Maringá, 05 de junho de 2020.

Rev. Hermisten Maia Pereira da Costa


[1]Veja-se: Hendrikus Berkhof, La Doctrina del Espíritu Santo,Buenos Aires: Junta de Publicaciones de las Iglesias Reformadas; Editorial La Aurora, (1969), p. 80. Do mesmo modo, A.A. Hoekema, Salvos pela Graça,São Paulo: Cultura Cristã, 1997, p. 37.

[2]Veja-se: James M. Boice, Fundamentos da Fé Cristã: Um manual de teologia ao alcance de todos, Rio de Janeiro: Editora Central Gospel, 2011, p. 330-333.

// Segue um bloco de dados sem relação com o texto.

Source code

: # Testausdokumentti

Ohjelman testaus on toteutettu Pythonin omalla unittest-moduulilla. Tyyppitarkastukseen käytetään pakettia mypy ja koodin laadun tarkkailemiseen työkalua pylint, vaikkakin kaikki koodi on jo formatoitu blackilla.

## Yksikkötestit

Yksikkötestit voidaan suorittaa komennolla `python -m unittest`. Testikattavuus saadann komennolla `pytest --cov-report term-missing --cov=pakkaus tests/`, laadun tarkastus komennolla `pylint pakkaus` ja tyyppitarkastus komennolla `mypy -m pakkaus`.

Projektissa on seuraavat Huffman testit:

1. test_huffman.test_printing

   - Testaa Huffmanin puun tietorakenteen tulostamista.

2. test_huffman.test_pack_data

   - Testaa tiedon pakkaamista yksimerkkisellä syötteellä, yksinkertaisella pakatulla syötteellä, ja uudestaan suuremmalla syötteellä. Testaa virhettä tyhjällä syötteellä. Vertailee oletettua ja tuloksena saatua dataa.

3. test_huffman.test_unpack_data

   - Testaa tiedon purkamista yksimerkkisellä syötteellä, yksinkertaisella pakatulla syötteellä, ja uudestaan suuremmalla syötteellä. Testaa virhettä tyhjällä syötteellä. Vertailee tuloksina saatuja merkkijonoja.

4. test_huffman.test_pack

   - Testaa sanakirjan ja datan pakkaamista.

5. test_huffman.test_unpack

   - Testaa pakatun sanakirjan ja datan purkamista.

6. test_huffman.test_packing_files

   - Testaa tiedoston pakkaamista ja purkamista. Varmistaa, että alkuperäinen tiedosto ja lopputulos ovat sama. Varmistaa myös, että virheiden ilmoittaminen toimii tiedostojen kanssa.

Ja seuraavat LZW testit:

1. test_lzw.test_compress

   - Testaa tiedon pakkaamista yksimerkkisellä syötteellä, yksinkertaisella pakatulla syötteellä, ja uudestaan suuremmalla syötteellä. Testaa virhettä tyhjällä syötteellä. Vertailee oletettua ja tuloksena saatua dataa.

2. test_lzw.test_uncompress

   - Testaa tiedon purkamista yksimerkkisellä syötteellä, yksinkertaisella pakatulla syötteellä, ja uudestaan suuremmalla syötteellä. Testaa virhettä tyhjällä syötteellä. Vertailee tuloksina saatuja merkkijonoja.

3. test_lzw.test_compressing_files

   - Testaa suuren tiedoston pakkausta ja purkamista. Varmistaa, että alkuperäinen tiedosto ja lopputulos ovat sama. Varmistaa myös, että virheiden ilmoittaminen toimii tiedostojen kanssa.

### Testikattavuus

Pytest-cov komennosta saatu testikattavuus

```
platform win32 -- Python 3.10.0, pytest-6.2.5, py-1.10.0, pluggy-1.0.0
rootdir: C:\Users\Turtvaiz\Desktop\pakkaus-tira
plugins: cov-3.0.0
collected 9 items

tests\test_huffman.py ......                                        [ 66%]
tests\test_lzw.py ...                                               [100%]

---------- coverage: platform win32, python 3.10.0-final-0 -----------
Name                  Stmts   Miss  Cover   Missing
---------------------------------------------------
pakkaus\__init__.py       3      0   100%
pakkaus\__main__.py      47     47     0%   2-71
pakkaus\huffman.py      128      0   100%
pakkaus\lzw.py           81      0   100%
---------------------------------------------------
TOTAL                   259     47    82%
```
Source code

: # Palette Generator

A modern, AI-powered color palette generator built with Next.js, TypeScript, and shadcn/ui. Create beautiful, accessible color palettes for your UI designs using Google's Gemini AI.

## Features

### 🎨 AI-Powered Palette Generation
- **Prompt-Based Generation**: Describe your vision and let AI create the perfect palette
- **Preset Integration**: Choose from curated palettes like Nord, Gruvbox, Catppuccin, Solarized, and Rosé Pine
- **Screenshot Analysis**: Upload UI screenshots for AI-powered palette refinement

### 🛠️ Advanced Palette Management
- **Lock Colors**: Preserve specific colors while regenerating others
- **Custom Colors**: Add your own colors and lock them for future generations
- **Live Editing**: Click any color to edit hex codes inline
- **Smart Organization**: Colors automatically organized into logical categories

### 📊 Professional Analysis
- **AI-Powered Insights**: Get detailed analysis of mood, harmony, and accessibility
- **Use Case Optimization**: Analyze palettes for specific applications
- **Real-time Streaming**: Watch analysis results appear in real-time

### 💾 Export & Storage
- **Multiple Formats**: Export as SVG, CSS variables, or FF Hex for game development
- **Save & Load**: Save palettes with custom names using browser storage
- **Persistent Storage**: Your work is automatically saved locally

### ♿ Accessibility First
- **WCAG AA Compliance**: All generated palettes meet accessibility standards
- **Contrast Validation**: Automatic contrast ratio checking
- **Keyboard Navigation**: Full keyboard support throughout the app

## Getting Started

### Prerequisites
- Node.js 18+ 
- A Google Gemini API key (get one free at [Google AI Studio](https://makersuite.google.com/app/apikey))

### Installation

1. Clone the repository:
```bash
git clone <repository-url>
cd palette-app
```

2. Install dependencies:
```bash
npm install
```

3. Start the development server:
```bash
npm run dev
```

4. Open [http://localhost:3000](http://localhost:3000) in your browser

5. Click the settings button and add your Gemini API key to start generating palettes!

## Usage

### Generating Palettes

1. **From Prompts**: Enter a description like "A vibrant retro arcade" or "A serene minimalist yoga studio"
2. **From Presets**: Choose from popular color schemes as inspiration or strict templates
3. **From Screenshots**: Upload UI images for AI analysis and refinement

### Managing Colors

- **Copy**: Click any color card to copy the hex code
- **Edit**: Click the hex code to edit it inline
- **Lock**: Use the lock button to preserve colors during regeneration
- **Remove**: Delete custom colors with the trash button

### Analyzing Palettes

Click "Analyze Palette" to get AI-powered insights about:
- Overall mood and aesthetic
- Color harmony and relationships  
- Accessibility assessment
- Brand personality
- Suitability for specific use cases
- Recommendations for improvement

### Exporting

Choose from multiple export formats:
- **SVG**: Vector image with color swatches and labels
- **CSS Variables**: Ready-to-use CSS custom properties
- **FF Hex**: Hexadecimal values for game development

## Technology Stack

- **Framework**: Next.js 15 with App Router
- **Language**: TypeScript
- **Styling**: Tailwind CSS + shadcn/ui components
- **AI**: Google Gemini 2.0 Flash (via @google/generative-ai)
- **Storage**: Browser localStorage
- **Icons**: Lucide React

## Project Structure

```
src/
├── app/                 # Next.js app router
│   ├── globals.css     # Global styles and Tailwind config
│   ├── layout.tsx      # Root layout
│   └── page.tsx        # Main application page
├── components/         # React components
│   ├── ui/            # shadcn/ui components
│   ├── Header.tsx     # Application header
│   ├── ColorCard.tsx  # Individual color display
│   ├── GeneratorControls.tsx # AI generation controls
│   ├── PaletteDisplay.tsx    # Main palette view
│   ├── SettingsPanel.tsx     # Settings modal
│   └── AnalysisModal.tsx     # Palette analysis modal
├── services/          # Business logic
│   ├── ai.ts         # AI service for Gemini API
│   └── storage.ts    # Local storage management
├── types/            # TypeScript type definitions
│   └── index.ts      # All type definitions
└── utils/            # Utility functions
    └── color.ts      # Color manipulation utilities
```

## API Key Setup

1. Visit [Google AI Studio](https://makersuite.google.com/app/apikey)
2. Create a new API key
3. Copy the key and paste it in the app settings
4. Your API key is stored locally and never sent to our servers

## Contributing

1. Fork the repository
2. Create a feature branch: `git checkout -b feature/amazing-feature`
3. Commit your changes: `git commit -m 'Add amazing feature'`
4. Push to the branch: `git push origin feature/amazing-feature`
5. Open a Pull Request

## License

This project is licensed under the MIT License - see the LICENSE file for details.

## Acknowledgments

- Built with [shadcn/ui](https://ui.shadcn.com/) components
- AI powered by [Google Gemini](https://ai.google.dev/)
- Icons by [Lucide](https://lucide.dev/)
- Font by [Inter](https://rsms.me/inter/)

[3]D.M. Lloyd-Jones, Santificados Mediante a Verdade, São Paulo: Publicações Evangélicas Selecionadas, (Certeza Espiritual, Vol. 3), 2006, p. 84.

[4] “A teologia cristã oferece uma estrutura pela qual as ambiguidades da experiência podem ser interpretadas. A teologia visa interpretar a experiência. É como uma rede que podemos lançar sobre a experiência, a fim de capturar seu sentido. A experiência é vista como algo para ser interpretado, em vez de algo que em si é capaz de interpretar. A teologia cristã visa assim a dirigir-se a, interpretar e transformar a experiência humana”  (Alister E. McGrath, Paixão pela Verdade: a coerência intelectual do Evangelicalismo,  São Paulo: Shedd Publicações, 2007, p. 66-67).

[5]“E a vida eterna é esta: que te conheçam (ginw/skw) a ti, o único Deus  verdadeiro (a)lhqino/j), e a Jesus Cristo, a quem enviaste” (Jo 17.3).